AMY GOODMAN: Ibram X. Kendi, I’m looking at a quote from Pam Keith, a tweet: “Osama Bin Laden did not fly planes into any U.S. buildings. He just asked & inspired people to do it, drew money & resources to the effort, set the timing & launched the execution from afar. In what way was Donald Trump’s role in 1/6” — January 6th — “ANY DIFFERENT?” If you could respond to this and then talk about the use of terms? As you both have described, this certainly is not the first time for mob violence, especially when it comes to African Americans. But when it hit the sanctuary of power in the United States, the sanctuary of democracy, it took on a very different — it had a very different effect when all saw it around the world.
IBRAM X. KENDI: So, if you’re Donald Trump, and the only “success” — I have in quotes — that you achieved during your presidency was to cut taxes for the super rich, for people like you, and, meanwhile, your own voters, particularly working-class white men, are continuing to suffer — even before the COVID-19 pandemic — and as they suffer, you’re telling them that the source of their suffering is not your do-nothing attitude, is not you continuing to pass policies that support corporate elites against their own livelihood, but that the source of their problem are those Latinx invaders, the source of their problems are the Black anarchists, the source of their problems are antifa, and then you cause them to believe that you have so much support that, certainly, you didn’t lose an election, that it was stolen from you, and that this election was stolen from you just like your livelihood is being stolen from you by those Black voters in Philadelphia and Atlanta and in Detroit, you know, what do you think these folks are going to believe?

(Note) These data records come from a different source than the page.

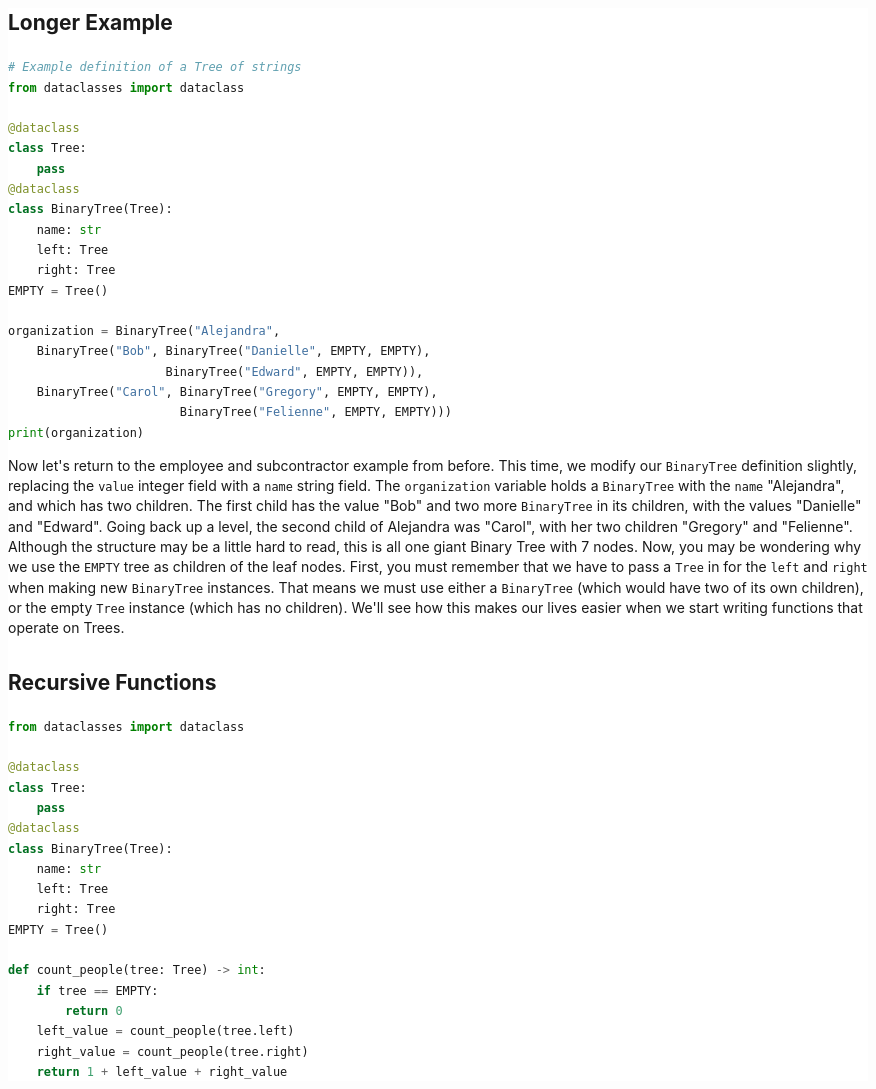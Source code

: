 ## Longer Example

```python organization-example
# Example definition of a Tree of strings
from dataclasses import dataclass

@dataclass
class Tree:
    pass
@dataclass
class BinaryTree(Tree):
    name: str
    left: Tree
    right: Tree
EMPTY = Tree()

organization = BinaryTree("Alejandra",
    BinaryTree("Bob", BinaryTree("Danielle", EMPTY, EMPTY),
                      BinaryTree("Edward", EMPTY, EMPTY)),
    BinaryTree("Carol", BinaryTree("Gregory", EMPTY, EMPTY),
                        BinaryTree("Felienne", EMPTY, EMPTY)))
print(organization)
```

Now let's return to the employee and subcontractor example from before.
This time, we modify our `BinaryTree` definition slightly, replacing the `value` integer field with a `name` string field.
The `organization` variable holds a `BinaryTree` with the `name` "Alejandra", and which has two children.
The first child has the value "Bob" and two more `BinaryTree` in its children, with the values "Danielle" and "Edward".
Going back up a level, the second child of Alejandra was "Carol", with her two children "Gregory" and "Felienne".
Although the structure may be a little hard to read, this is all one giant Binary Tree with 7 nodes.
Now, you may be wondering why we use the `EMPTY` tree as children of the leaf nodes.
First, you must remember that we have to pass a `Tree` in for the `left` and `right` when making new `BinaryTree` instances.
That means we must use either a `BinaryTree` (which would have two of its own children), or the empty `Tree` instance (which has no children).
We'll see how this makes our lives easier when we start writing functions that operate on Trees.

## Recursive Functions

```python count-people
from dataclasses import dataclass

@dataclass
class Tree:
    pass
@dataclass
class BinaryTree(Tree):
    name: str
    left: Tree
    right: Tree
EMPTY = Tree()

def count_people(tree: Tree) -> int:
    if tree == EMPTY:
        return 0
    left_value = count_people(tree.left)
    right_value = count_people(tree.right)
    return 1 + left_value + right_value

```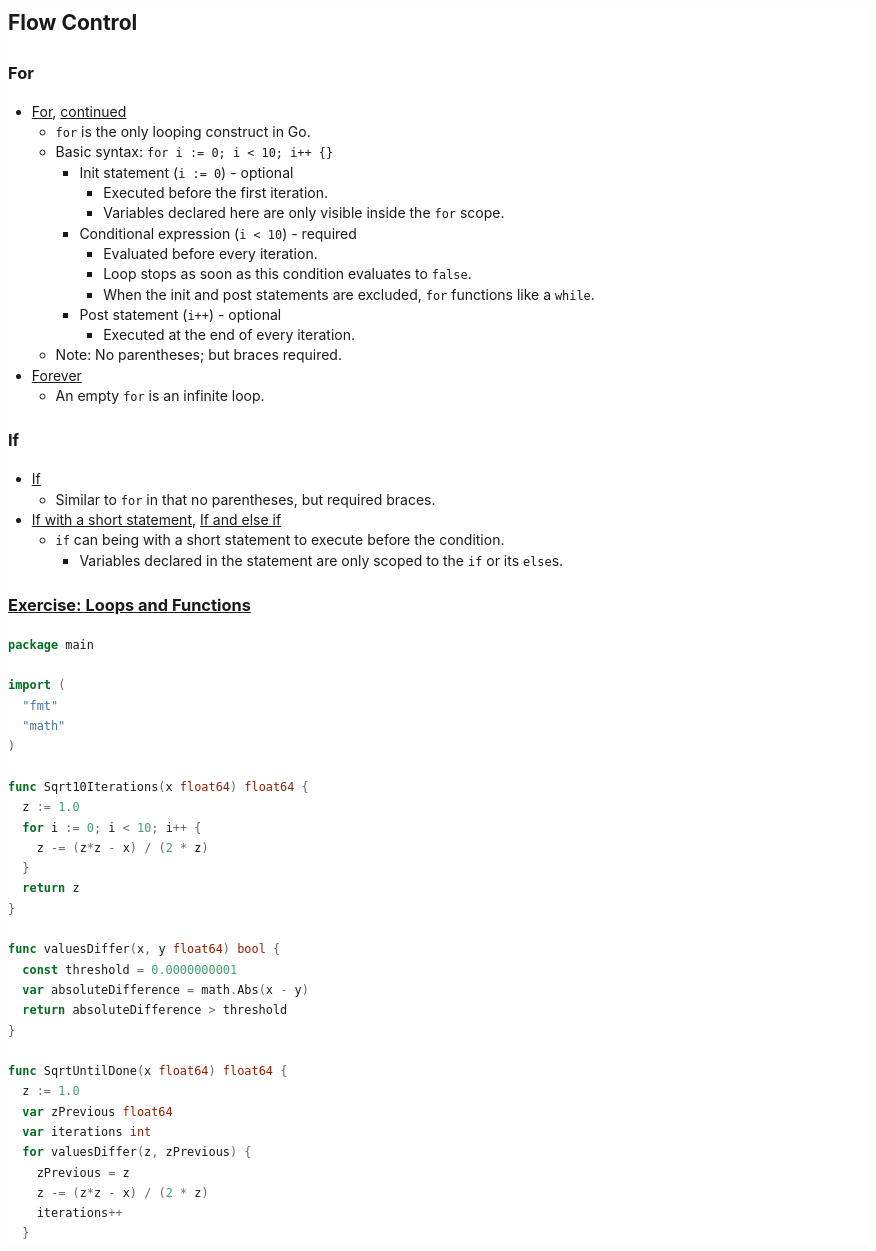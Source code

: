## Flow Control

### For

- [For](https://tour.golang.org/flowcontrol/1), [continued](https://tour.golang.org/flowcontrol/2)
  - `for` is the only looping construct in Go.
  - Basic syntax: `for i := 0; i < 10; i++ {}`
    - Init statement (`i := 0`) - optional
      - Executed before the first iteration.
      - Variables declared here are only visible inside the `for` scope.
    - Conditional expression (`i < 10`) - required
      - Evaluated before every iteration.
      - Loop stops as soon as this condition evaluates to `false`.
      - When the init and post statements are excluded, `for` functions like a `while`.
    - Post statement (`i++`) - optional
      - Executed at the end of every iteration.
  - Note: No parentheses; but braces required.
- [Forever](https://tour.golang.org/flowcontrol/4)
  - An empty `for` is an infinite loop.

### If

- [If](https://tour.golang.org/flowcontrol/5)
  - Similar to `for` in that no parentheses, but required braces.
- [If with a short statement](https://tour.golang.org/flowcontrol/6), [If and else if](https://tour.golang.org/flowcontrol/7)
  - `if` can being with a short statement to execute before the condition.
    - Variables declared in the statement are only scoped to the `if` or its `else`s.

### [Exercise: Loops and Functions](https://tour.golang.org/flowcontrol/8)

  ```go
  package main

  import (
    "fmt"
    "math"
  )

  func Sqrt10Iterations(x float64) float64 {
    z := 1.0
    for i := 0; i < 10; i++ {
      z -= (z*z - x) / (2 * z)
    }
    return z
  }

  func valuesDiffer(x, y float64) bool {
    const threshold = 0.0000000001
    var absoluteDifference = math.Abs(x - y)
    return absoluteDifference > threshold
  }

  func SqrtUntilDone(x float64) float64 {
    z := 1.0
    var zPrevious float64
    var iterations int
    for valuesDiffer(z, zPrevious) {
      zPrevious = z
      z -= (z*z - x) / (2 * z)
      iterations++
    }
  ```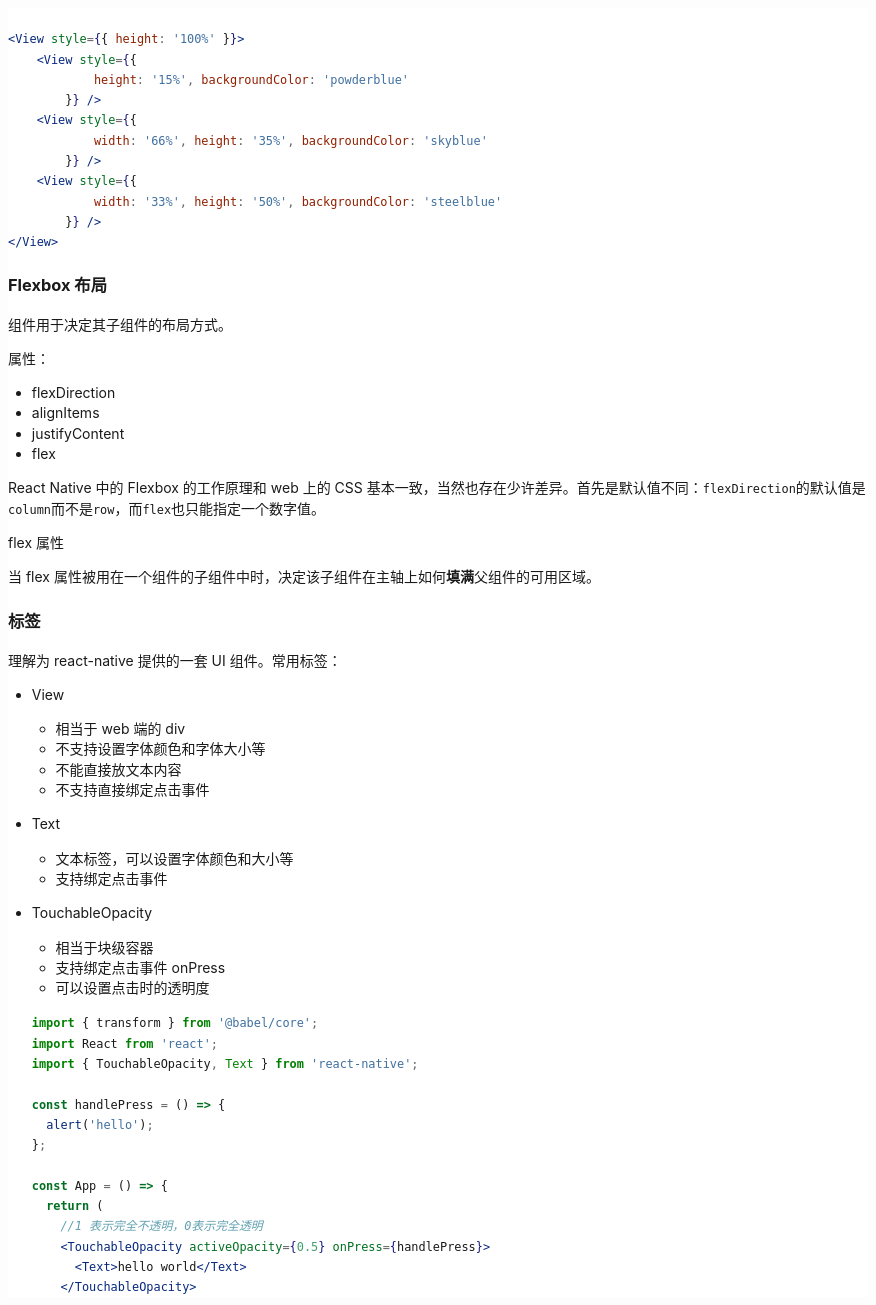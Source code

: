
 ```jsx

<View style={{ height: '100%' }}>
    <View style={{
            height: '15%', backgroundColor: 'powderblue'
        }} />
    <View style={{
            width: '66%', height: '35%', backgroundColor: 'skyblue'
        }} />
    <View style={{
            width: '33%', height: '50%', backgroundColor: 'steelblue'
        }} />
</View>
```

### Flexbox 布局

组件用于决定其子组件的布局方式。

属性：

- flexDirection
- alignItems
- justifyContent
- flex

React Native 中的 Flexbox 的工作原理和 web 上的 CSS 基本一致，当然也存在少许差异。首先是默认值不同：`flexDirection`的默认值是`column`而不是`row`，而`flex`也只能指定一个数字值。

flex 属性

当 flex 属性被用在一个组件的子组件中时，决定该子组件在主轴上如何**填满**父组件的可用区域。

### 标签

理解为 react-native 提供的一套 UI 组件。常用标签：

- View

  - 相当于 web 端的 div
  - 不支持设置字体颜色和字体大小等
  - 不能直接放文本内容
  - 不支持直接绑定点击事件

- Text

  - 文本标签，可以设置字体颜色和大小等
  - 支持绑定点击事件

- TouchableOpacity

  - 相当于块级容器
  - 支持绑定点击事件 onPress
  - 可以设置点击时的透明度

  ```jsx
  import { transform } from '@babel/core';
  import React from 'react';
  import { TouchableOpacity, Text } from 'react-native';

  const handlePress = () => {
    alert('hello');
  };

  const App = () => {
    return (
      //1 表示完全不透明，0表示完全透明
      <TouchableOpacity activeOpacity={0.5} onPress={handlePress}>
        <Text>hello world</Text>
      </TouchableOpacity>
  ```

What do you think they’re going to do?
And then he tells them to go out and fight. I mean, and it’s striking because, as Keisha said, the ideology of white supremacy mass manipulates people into engaging in violence against folks who actually are seeking to better their livelihood. And so, without question, Donald Trump has incited the violence on 1/6, but he has really incited so much more, you know, historically and currently, in this country.